Udo Kier is a novelist who opts to stay at his secluded country house while he's trying desperately to write his new book. After a new secretary (Linda Hayden) is sent by his agent to help make the novel get done quicker, a series of ghastly murders occur. This film is at turns boring, tedious, and pretentious. The only reason I would conceivably recommend it is for just the sheer beauty of Fiona Richmond. But if that's all you want, seek out James Clarke's "Hardcore" from 1977, wherein her role is meatier. Furthermore, the movie didn't score any points at all for dubbing over Mr.
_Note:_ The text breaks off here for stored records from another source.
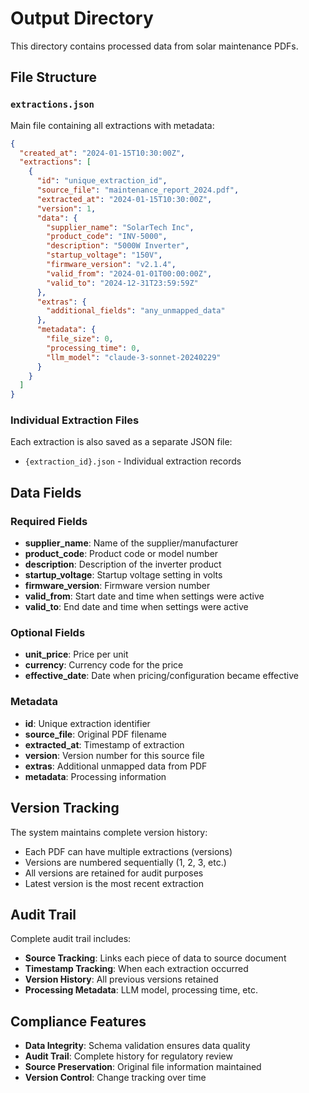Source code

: # Output Directory

This directory contains processed data from solar maintenance PDFs.

## File Structure

### `extractions.json`
Main file containing all extractions with metadata:
```json
{
  "created_at": "2024-01-15T10:30:00Z",
  "extractions": [
    {
      "id": "unique_extraction_id",
      "source_file": "maintenance_report_2024.pdf",
      "extracted_at": "2024-01-15T10:30:00Z",
      "version": 1,
      "data": {
        "supplier_name": "SolarTech Inc",
        "product_code": "INV-5000",
        "description": "5000W Inverter",
        "startup_voltage": "150V",
        "firmware_version": "v2.1.4",
        "valid_from": "2024-01-01T00:00:00Z",
        "valid_to": "2024-12-31T23:59:59Z"
      },
      "extras": {
        "additional_fields": "any_unmapped_data"
      },
      "metadata": {
        "file_size": 0,
        "processing_time": 0,
        "llm_model": "claude-3-sonnet-20240229"
      }
    }
  ]
}
```

### Individual Extraction Files
Each extraction is also saved as a separate JSON file:
- `{extraction_id}.json` - Individual extraction records

## Data Fields

### Required Fields
- **supplier_name**: Name of the supplier/manufacturer
- **product_code**: Product code or model number
- **description**: Description of the inverter product
- **startup_voltage**: Startup voltage setting in volts
- **firmware_version**: Firmware version number
- **valid_from**: Start date and time when settings were active
- **valid_to**: End date and time when settings were active

### Optional Fields
- **unit_price**: Price per unit
- **currency**: Currency code for the price
- **effective_date**: Date when pricing/configuration became effective

### Metadata
- **id**: Unique extraction identifier
- **source_file**: Original PDF filename
- **extracted_at**: Timestamp of extraction
- **version**: Version number for this source file
- **extras**: Additional unmapped data from PDF
- **metadata**: Processing information

## Version Tracking

The system maintains complete version history:
- Each PDF can have multiple extractions (versions)
- Versions are numbered sequentially (1, 2, 3, etc.)
- All versions are retained for audit purposes
- Latest version is the most recent extraction

## Audit Trail

Complete audit trail includes:
- **Source Tracking**: Links each piece of data to source document
- **Timestamp Tracking**: When each extraction occurred
- **Version History**: All previous versions retained
- **Processing Metadata**: LLM model, processing time, etc.

## Compliance Features

- **Data Integrity**: Schema validation ensures data quality
- **Audit Trail**: Complete history for regulatory review
- **Source Preservation**: Original file information maintained
- **Version Control**: Change tracking over time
Kier's great voice.My Grade: D- Eye Candy: Linda Hayden and Fiona Richmond both bare all
I know the famous and scandalous success of this brilliant film written and directed by James Clarke in 1975, the most exciting moment for movies in the British industry. "The house on Straw Hill" is a suspense thriller with a lot of blood and oniric sexual scenes with calculated violence and slowly intimate moments. No-one knows the reasons of the characters, specially Udo Kier -a paranoid writer with blood nightmares- and Lynda Hayden -a mysterious secretary with bad intentions-. The music, the splendid locations and the beautiful photography of the woods and the manor in Hatfield Peverel is the basic attraction of this horrific and erotic film banned in United Kingdom. Lynda Hayden has her moments as a killer female character and a very sexual presence described by the filmmaker around the movie. Udo Kier, in their best moments before -he did "Story of O" in the same year- is vulnerable and caothic as a worried writer obsessed with finishing their second novel and their traumas. A very recommended production for fans of horror movies in the seventies. This is a very rarely piece of blood, suspense and sex that today follows provoking a really commotion in audiences.